-- Excerpted records --

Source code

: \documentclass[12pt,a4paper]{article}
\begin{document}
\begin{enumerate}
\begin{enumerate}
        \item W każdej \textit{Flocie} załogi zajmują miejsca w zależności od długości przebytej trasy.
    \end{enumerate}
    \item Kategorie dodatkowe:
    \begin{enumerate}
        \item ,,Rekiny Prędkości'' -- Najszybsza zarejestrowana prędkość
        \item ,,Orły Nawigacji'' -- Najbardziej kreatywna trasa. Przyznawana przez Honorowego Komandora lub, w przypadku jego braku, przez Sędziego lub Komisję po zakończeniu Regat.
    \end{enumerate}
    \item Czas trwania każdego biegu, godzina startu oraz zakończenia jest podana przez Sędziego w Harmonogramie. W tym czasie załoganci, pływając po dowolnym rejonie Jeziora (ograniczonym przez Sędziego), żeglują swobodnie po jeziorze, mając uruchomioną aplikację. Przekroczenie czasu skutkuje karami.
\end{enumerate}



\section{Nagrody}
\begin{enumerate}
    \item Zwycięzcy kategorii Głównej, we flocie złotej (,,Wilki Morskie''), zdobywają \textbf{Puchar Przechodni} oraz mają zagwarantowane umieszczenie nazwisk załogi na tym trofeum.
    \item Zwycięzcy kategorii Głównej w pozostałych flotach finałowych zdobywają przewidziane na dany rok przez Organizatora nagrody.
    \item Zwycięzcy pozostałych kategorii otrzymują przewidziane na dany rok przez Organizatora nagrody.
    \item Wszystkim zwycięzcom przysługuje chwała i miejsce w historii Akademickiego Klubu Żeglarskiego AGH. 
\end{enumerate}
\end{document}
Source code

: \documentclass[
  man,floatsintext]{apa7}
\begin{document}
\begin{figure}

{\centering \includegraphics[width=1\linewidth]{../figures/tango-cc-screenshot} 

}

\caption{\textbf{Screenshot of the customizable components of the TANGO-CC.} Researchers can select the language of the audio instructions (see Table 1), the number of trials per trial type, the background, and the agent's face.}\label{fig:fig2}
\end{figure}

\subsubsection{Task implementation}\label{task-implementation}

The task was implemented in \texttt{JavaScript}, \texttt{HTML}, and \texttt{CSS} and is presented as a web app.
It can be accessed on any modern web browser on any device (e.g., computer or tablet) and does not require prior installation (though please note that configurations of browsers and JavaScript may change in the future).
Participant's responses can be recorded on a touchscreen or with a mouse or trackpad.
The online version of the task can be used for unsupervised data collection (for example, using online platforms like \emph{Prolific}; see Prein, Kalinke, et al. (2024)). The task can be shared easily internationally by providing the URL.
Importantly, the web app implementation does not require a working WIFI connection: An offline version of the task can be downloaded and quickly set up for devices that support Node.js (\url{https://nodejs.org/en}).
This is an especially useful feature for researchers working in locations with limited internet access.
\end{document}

-- Exercise goal --
For every line above that holds the word "załogi", report the whole line.

-- Problem solution --
        \item W każdej \textit{Flocie} załogi zajmują miejsca w zależności od długości przebytej trasy.
    \item Zwycięzcy kategorii Głównej, we flocie złotej (,,Wilki Morskie''), zdobywają \textbf{Puchar Przechodni} oraz mają zagwarantowane umieszczenie nazwisk załogi na tym trofeum.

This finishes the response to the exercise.